Полумесяц кипящей лавы, показавшийся мне огромным, занимал примерно 1/3 площади круга колодца. Даже на расстоянии 200 метров идущий от него жар опалял кожу. Мощные волны гуляли по этой серо-стальной поверхности, на мгновения открывая нам жидкое золото скрытого под нею костра. Собственно говоря, это были не волны, хотя от них и расходилась мелкая зыбь. Они скорее походили на пузыри диаметром в 5, 10, 15 метров, пробивавшие поверхность и приоткрывавшие ослепительную внутренность озера.
Итак, красноватое сияние, уже 26 лет венчавшее ночами Ньирагонго и иногда различимое за 100 километров, исходило от озера постоянно кипящей лавы. Восхищаясь красотой зрелища, я еще сильнее ликовал по поводу успеха предприятия, в которое никто, кроме нас, не верил, и предвкушал будущие захватывающие исследования.
Я так устроен, что всегда стремлюсь вперед. Будущее значит для меня больше, чем настоящее, а прошлое не существует вовсе. Вот почему, пусть это было не совсем естественно, следя глазами за редкостной игрой подземных сил, в воображении я уже рисовал себе контуры будущего, в котором наслаивались друг на друга программы работ, конкретные вопросы строительства, оборудования, техники и подбора людей, перспективы основополагающих открытий и еще бог знает что. В принципе открытие лавового озера требовало вулканологической обсерватории, которую, конечно же, должны были немедленно здесь выстроить. Еще в 1912 году такая обсерватория была создана на гавайском вулкане Килауэа, близ края его знаменитого огненного колодца, называвшегося Галемаумау — «жилище вечного огня». Озеро в том кратере было обнаружено в 1823 году, однако после сильного извержения 1924 года оно исчезло. За 12 лет работы обсерватории вулканология добилась больших успехов, чем за весь предыдущий век.

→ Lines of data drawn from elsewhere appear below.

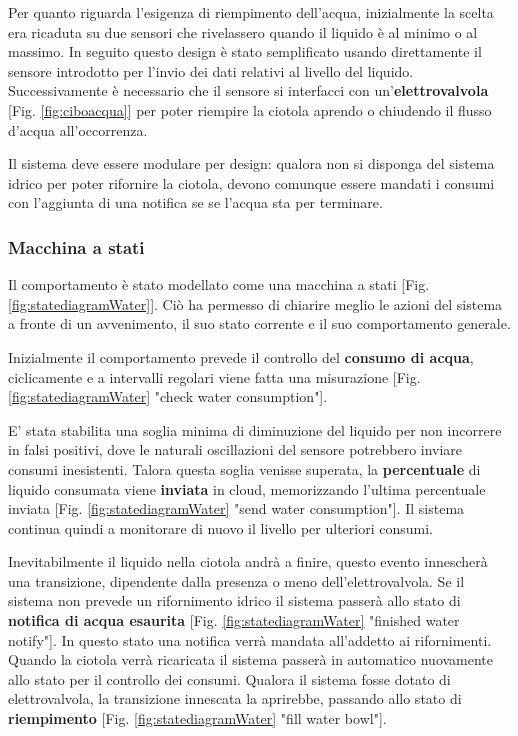     Per quanto riguarda l'esigenza di riempimento dell'acqua, inizialmente la scelta era ricaduta su due sensori che rivelassero quando il liquido è al minimo o al massimo. In seguito questo design è stato semplificato usando direttamente il sensore introdotto per l'invio dei dati relativi al livello del liquido. 
    Successivamente è necessario che il sensore si interfacci con un'\textbf{elettrovalvola} [Fig. \ref{fig:ciboacqua}] per poter riempire la ciotola aprendo o chiudendo il flusso d'acqua all'occorrenza. 
    
    Il sistema deve essere modulare per design: qualora non si disponga del sistema idrico per poter rifornire la ciotola, devono comunque essere mandati i consumi con l'aggiunta di una notifica se se l'acqua sta per terminare.
    
    \subsubsection{Macchina a stati} Il comportamento è stato modellato come una macchina a stati [Fig. \ref{fig:statediagramWater}]. Ciò ha permesso di chiarire meglio le azioni del sistema a fronte di un avvenimento, il suo stato corrente e il suo comportamento generale.
    
    Inizialmente il comportamento prevede il controllo del \textbf{consumo di acqua}, ciclicamente e a intervalli regolari viene fatta una misurazione [Fig. \ref{fig:statediagramWater} "check water consumption"]. 
    
    E' stata stabilita una soglia minima di diminuzione del liquido per non incorrere in falsi positivi, dove le naturali oscillazioni del sensore potrebbero inviare consumi inesistenti. Talora questa soglia venisse superata, la \textbf{percentuale} di liquido consumata viene \textbf{inviata} in cloud, memorizzando l'ultima percentuale inviata [Fig. \ref{fig:statediagramWater} "send water consumption"]. Il sistema continua quindi a monitorare di nuovo il livello per ulteriori consumi. 
    
    Inevitabilmente il liquido nella ciotola andrà a finire, questo evento innescherà una transizione, dipendente dalla presenza o meno dell'elettrovalvola. 
    Se il sistema non prevede un rifornimento idrico il sistema passerà allo stato di \textbf{notifica di acqua esaurita} [Fig. \ref{fig:statediagramWater} "finished water notify"]. In questo stato una notifica verrà mandata all'addetto ai rifornimenti. Quando la ciotola verrà ricaricata il sistema passerà in automatico nuovamente allo stato per il controllo dei consumi.
    Qualora il sistema fosse dotato di elettrovalvola, la transizione innescata la aprirebbe, passando allo stato di \textbf{riempimento} [Fig. \ref{fig:statediagramWater} "fill water bowl"].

В самом деле, постоянство и доступность основных, компонентов извержения, то есть газов и расплава, возможность проводить их замеры, регистрировать изменения магнитного поля, вибрацию почвы, вздутия или дефляции поверхности являются почти непременными условиями нормальной работы вулканолога. В противном случае ученые крайне медленно продвигаются в познании столь сложного, переменчивого и труднодоступного явления, как вулканизм. Из неполного десятка известных тогда постоянно действующих вулканов — Этна и Стромболи в Италии, Ицалько в Сальвадоре, Сантьягито в Гватемале, Ияуе на Новых Гебридах, Ньирагонго и Ньямлагира в нынешнем Заире, Тинакула на острове Санта-Крус, Эребус в Антарктиде — ни один не был снабжен обсерваторией. Из вулканов с более или менее продолжительной активностью обсерватории имели только Килауэа и Везувий, однако эффективность их чрезвычайно снизилась, с тех пор как оба кратера уснули (первый в 1924 году, а второй 20 годами позже). Вместе с 15 остальными обсерваториями тех лет, в большинстве своем японскими, они простаивали в ожидании пробуждения своих подопечных.
Но вот мы открыли в Ньирагонго феномен, более всего подходящий для углубленных исследований, — лавовое озеро… «Объект» к тому же был спокоен и доступен. Я ни секунды не сомневался, что, поскольку это озеро единственное в мире, на нем немедленно устроят обсерваторию, выделят аппаратуру для «выслушивания», предоставят необходимые кредиты и создадут коллектив научных работников… Предстояло возобновить программу, прерванную за 25 лет до того исчезновением озера Килауэа. Беспрецедентный прогресс техники за эти годы должен был заметно ускорить раскрытие тайн вулканов. Вот так я уносился воображением сквозь годы, жадно всматриваясь в бесподобное зрелище.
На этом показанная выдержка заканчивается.